Stored entries

····················

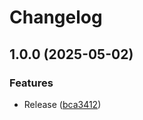 # Changelog

## 1.0.0 (2025-05-02)


### Features

* Release ([bca3412](https://github.com/koki-develop/samari-api/commit/bca3412a8ee8721840f930a3c0d24eed24a46357))

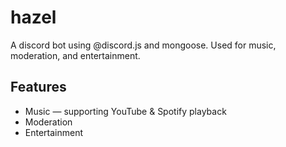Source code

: # hazel
A discord bot using @discord.js and mongoose. Used for music, moderation, and entertainment.

## Features

- Music ― supporting YouTube & Spotify playback
- Moderation
- Entertainment 

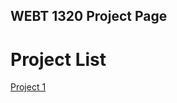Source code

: ## WEBT 1320 Project Page
 
<H1>Project List</H1>

<a href="project1/index.html" target="_blank">Project 1</a>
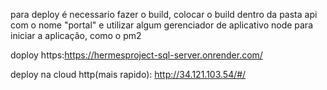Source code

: para deploy é necessario fazer o build, colocar o build dentro da pasta api com o nome "portal" e utilizar algum gerenciador de aplicativo node para iniciar a aplicação, como o pm2

doploy https:https://hermesproject-sql-server.onrender.com/

deploy na cloud http(mais rapido): http://34.121.103.54/#/

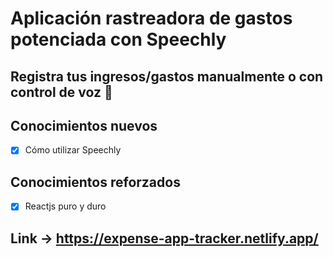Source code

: # Aplicación rastreadora de  gastos potenciada con Speechly

## Registra tus ingresos/gastos manualmente o con control de voz 🚀

## Conocimientos nuevos
- [x] Cómo utilizar Speechly

## Conocimientos reforzados
- [x] Reactjs puro y duro

## Link -> https://expense-app-tracker.netlify.app/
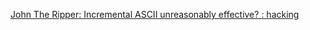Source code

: 
[John The Ripper: Incremental ASCII unreasonably effective? : hacking](https://old.reddit.com/r/hacking/comments/spjo64/john_the_ripper_incremental_ascii_unreasonably)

····················

WHAT IS BEING ASKED –
Reproduce exactly and only the lines from the "deploy na cloud" line to the last line of the records above. Do not carry over any pictures.

TASK RESPONSE –
deploy na cloud http(mais rapido): http://34.121.103.54/#/

Source code

: # Aplicación rastreadora de  gastos potenciada con Speechly

## Registra tus ingresos/gastos manualmente o con control de voz 🚀

## Conocimientos nuevos
- [x] Cómo utilizar Speechly

## Conocimientos reforzados
- [x] Reactjs puro y duro

## Link -> https://expense-app-tracker.netlify.app/
Source code

: 
[John The Ripper: Incremental ASCII unreasonably effective? : hacking](https://old.reddit.com/r/hacking/comments/spjo64/john_the_ripper_incremental_ascii_unreasonably)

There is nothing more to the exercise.